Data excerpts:
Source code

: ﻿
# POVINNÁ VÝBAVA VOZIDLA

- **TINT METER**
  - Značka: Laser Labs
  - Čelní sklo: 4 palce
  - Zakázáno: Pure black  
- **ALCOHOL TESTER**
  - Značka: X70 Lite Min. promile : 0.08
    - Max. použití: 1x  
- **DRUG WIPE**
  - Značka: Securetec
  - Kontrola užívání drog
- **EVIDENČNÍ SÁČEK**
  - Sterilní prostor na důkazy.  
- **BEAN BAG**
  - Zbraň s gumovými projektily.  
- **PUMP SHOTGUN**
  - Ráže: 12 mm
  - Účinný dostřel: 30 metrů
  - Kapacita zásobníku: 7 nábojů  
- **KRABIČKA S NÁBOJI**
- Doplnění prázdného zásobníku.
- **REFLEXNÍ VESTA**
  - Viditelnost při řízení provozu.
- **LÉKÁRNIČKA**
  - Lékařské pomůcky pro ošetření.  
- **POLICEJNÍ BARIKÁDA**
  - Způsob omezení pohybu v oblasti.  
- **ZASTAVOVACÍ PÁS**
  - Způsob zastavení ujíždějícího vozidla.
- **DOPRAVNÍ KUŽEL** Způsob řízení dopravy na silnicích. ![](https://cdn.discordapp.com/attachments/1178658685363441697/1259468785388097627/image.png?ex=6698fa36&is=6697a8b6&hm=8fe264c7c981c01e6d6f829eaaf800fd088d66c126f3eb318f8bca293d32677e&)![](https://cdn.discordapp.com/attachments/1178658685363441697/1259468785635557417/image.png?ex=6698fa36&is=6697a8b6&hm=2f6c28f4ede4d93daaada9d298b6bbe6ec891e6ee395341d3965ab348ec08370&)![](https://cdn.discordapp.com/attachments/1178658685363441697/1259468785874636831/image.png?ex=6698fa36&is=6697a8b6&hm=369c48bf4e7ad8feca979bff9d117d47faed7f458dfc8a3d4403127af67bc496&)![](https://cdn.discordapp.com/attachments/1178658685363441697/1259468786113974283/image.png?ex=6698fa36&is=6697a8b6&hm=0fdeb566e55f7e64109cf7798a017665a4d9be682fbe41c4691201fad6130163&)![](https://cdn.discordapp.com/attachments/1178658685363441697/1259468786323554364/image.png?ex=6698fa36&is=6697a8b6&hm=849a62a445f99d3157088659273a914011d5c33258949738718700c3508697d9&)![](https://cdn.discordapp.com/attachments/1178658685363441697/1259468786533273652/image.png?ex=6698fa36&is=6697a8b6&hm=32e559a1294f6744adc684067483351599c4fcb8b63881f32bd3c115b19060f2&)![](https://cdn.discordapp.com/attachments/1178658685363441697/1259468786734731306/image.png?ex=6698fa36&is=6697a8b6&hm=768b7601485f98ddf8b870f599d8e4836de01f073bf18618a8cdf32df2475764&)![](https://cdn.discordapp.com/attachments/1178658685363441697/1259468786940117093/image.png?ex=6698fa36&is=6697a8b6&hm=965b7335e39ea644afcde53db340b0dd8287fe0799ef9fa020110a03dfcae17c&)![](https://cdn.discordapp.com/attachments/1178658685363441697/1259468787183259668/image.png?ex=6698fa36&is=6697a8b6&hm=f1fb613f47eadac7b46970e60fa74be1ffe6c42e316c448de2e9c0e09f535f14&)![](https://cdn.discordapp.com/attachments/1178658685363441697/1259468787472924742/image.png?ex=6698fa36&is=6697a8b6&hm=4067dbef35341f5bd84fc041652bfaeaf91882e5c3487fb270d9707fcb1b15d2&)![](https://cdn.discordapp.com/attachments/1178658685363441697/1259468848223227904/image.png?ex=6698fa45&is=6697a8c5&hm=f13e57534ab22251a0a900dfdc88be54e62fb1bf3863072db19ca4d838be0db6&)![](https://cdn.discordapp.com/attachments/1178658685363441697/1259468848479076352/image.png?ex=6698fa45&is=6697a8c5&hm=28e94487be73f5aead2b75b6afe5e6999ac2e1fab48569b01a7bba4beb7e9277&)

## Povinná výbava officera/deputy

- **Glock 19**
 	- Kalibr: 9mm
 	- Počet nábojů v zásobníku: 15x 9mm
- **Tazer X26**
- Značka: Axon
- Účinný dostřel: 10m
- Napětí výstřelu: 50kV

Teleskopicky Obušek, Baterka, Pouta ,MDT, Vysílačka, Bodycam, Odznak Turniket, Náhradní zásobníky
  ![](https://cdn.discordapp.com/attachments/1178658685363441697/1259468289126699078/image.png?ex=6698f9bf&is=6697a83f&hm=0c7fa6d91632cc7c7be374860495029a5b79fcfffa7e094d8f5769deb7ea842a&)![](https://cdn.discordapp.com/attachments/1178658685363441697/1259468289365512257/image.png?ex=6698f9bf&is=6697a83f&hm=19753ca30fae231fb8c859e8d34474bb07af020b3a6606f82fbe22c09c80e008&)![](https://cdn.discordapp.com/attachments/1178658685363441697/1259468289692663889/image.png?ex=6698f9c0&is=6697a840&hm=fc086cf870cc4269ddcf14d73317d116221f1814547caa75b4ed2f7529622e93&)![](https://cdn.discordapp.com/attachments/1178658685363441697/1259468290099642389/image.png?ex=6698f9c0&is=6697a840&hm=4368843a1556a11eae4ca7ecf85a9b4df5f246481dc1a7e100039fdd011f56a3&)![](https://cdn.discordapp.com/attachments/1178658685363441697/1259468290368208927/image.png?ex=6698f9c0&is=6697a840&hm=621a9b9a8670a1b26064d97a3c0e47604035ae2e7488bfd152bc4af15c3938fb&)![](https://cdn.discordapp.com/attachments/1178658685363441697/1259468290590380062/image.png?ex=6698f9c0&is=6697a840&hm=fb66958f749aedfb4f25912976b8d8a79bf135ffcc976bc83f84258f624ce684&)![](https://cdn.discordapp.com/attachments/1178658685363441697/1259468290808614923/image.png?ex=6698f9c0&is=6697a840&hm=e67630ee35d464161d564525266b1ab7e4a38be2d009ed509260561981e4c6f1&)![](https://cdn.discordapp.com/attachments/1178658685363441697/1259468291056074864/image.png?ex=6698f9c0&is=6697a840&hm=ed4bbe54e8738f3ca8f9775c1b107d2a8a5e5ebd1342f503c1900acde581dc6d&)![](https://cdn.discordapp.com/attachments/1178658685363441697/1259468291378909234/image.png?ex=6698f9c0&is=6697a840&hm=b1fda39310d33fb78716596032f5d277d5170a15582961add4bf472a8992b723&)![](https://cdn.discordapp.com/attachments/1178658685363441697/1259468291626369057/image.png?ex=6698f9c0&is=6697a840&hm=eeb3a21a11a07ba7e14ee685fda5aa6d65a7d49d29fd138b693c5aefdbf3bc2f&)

:: What the exercise asks ::
Output every entry exactly as it appears.

:: Answer for the task ::
Source code

: ﻿
# POVINNÁ VÝBAVA VOZIDLA

- **TINT METER**
  - Značka: Laser Labs
  - Čelní sklo: 4 palce
  - Zakázáno: Pure black  
- **ALCOHOL TESTER**
  - Značka: X70 Lite Min. promile : 0.08
    - Max. použití: 1x  
- **DRUG WIPE**
  - Značka: Securetec
  - Kontrola užívání drog
- **EVIDENČNÍ SÁČEK**
  - Sterilní prostor na důkazy.  
- **BEAN BAG**
  - Zbraň s gumovými projektily.  
- **PUMP SHOTGUN**
  - Ráže: 12 mm
  - Účinný dostřel: 30 metrů
  - Kapacita zásobníku: 7 nábojů  
- **KRABIČKA S NÁBOJI**
- Doplnění prázdného zásobníku.
- **REFLEXNÍ VESTA**
  - Viditelnost při řízení provozu.
- **LÉKÁRNIČKA**
  - Lékařské pomůcky pro ošetření.  
- **POLICEJNÍ BARIKÁDA**
  - Způsob omezení pohybu v oblasti.  
- **ZASTAVOVACÍ PÁS**
  - Způsob zastavení ujíždějícího vozidla.
- **DOPRAVNÍ KUŽEL** Způsob řízení dopravy na silnicích. ![](https://cdn.discordapp.com/attachments/1178658685363441697/1259468785388097627/image.png?ex=6698fa36&is=6697a8b6&hm=8fe264c7c981c01e6d6f829eaaf800fd088d66c126f3eb318f8bca293d32677e&)![](https://cdn.discordapp.com/attachments/1178658685363441697/1259468785635557417/image.png?ex=6698fa36&is=6697a8b6&hm=2f6c28f4ede4d93daaada9d298b6bbe6ec891e6ee395341d3965ab348ec08370&)![](https://cdn.discordapp.com/attachments/1178658685363441697/1259468785874636831/image.png?ex=6698fa36&is=6697a8b6&hm=369c48bf4e7ad8feca979bff9d117d47faed7f458dfc8a3d4403127af67bc496&)![](https://cdn.discordapp.com/attachments/1178658685363441697/1259468786113974283/image.png?ex=6698fa36&is=6697a8b6&hm=0fdeb566e55f7e64109cf7798a017665a4d9be682fbe41c4691201fad6130163&)![](https://cdn.discordapp.com/attachments/1178658685363441697/1259468786323554364/image.png?ex=6698fa36&is=6697a8b6&hm=849a62a445f99d3157088659273a914011d5c33258949738718700c3508697d9&)![](https://cdn.discordapp.com/attachments/1178658685363441697/1259468786533273652/image.png?ex=6698fa36&is=6697a8b6&hm=32e559a1294f6744adc684067483351599c4fcb8b63881f32bd3c115b19060f2&)![](https://cdn.discordapp.com/attachments/1178658685363441697/1259468786734731306/image.png?ex=6698fa36&is=6697a8b6&hm=768b7601485f98ddf8b870f599d8e4836de01f073bf18618a8cdf32df2475764&)![](https://cdn.discordapp.com/attachments/1178658685363441697/1259468786940117093/image.png?ex=6698fa36&is=6697a8b6&hm=965b7335e39ea644afcde53db340b0dd8287fe0799ef9fa020110a03dfcae17c&)![](https://cdn.discordapp.com/attachments/1178658685363441697/1259468787183259668/image.png?ex=6698fa36&is=6697a8b6&hm=f1fb613f47eadac7b46970e60fa74be1ffe6c42e316c448de2e9c0e09f535f14&)![](https://cdn.discordapp.com/attachments/1178658685363441697/1259468787472924742/image.png?ex=6698fa36&is=6697a8b6&hm=4067dbef35341f5bd84fc041652bfaeaf91882e5c3487fb270d9707fcb1b15d2&)![](https://cdn.discordapp.com/attachments/1178658685363441697/1259468848223227904/image.png?ex=6698fa45&is=6697a8c5&hm=f13e57534ab22251a0a900dfdc88be54e62fb1bf3863072db19ca4d838be0db6&)![](https://cdn.discordapp.com/attachments/1178658685363441697/1259468848479076352/image.png?ex=6698fa45&is=6697a8c5&hm=28e94487be73f5aead2b75b6afe5e6999ac2e1fab48569b01a7bba4beb7e9277&)

## Povinná výbava officera/deputy

- **Glock 19**
 	- Kalibr: 9mm
 	- Počet nábojů v zásobníku: 15x 9mm
- **Tazer X26**
- Značka: Axon
- Účinný dostřel: 10m
- Napětí výstřelu: 50kV

Teleskopicky Obušek, Baterka, Pouta ,MDT, Vysílačka, Bodycam, Odznak Turniket, Náhradní zásobníky
  ![](https://cdn.discordapp.com/attachments/1178658685363441697/1259468289126699078/image.png?ex=6698f9bf&is=6697a83f&hm=0c7fa6d91632cc7c7be374860495029a5b79fcfffa7e094d8f5769deb7ea842a&)![](https://cdn.discordapp.com/attachments/1178658685363441697/1259468289365512257/image.png?ex=6698f9bf&is=6697a83f&hm=19753ca30fae231fb8c859e8d34474bb07af020b3a6606f82fbe22c09c80e008&)![](https://cdn.discordapp.com/attachments/1178658685363441697/1259468289692663889/image.png?ex=6698f9c0&is=6697a840&hm=fc086cf870cc4269ddcf14d73317d116221f1814547caa75b4ed2f7529622e93&)![](https://cdn.discordapp.com/attachments/1178658685363441697/1259468290099642389/image.png?ex=6698f9c0&is=6697a840&hm=4368843a1556a11eae4ca7ecf85a9b4df5f246481dc1a7e100039fdd011f56a3&)![](https://cdn.discordapp.com/attachments/1178658685363441697/1259468290368208927/image.png?ex=6698f9c0&is=6697a840&hm=621a9b9a8670a1b26064d97a3c0e47604035ae2e7488bfd152bc4af15c3938fb&)![](https://cdn.discordapp.com/attachments/1178658685363441697/1259468290590380062/image.png?ex=6698f9c0&is=6697a840&hm=fb66958f749aedfb4f25912976b8d8a79bf135ffcc976bc83f84258f624ce684&)![](https://cdn.discordapp.com/attachments/1178658685363441697/1259468290808614923/image.png?ex=6698f9c0&is=6697a840&hm=e67630ee35d464161d564525266b1ab7e4a38be2d009ed509260561981e4c6f1&)![](https://cdn.discordapp.com/attachments/1178658685363441697/1259468291056074864/image.png?ex=6698f9c0&is=6697a840&hm=ed4bbe54e8738f3ca8f9775c1b107d2a8a5e5ebd1342f503c1900acde581dc6d&)![](https://cdn.discordapp.com/attachments/1178658685363441697/1259468291378909234/image.png?ex=6698f9c0&is=6697a840&hm=b1fda39310d33fb78716596032f5d277d5170a15582961add4bf472a8992b723&)![](https://cdn.discordapp.com/attachments/1178658685363441697/1259468291626369057/image.png?ex=6698f9c0&is=6697a840&hm=eeb3a21a11a07ba7e14ee685fda5aa6d65a7d49d29fd138b693c5aefdbf3bc2f&)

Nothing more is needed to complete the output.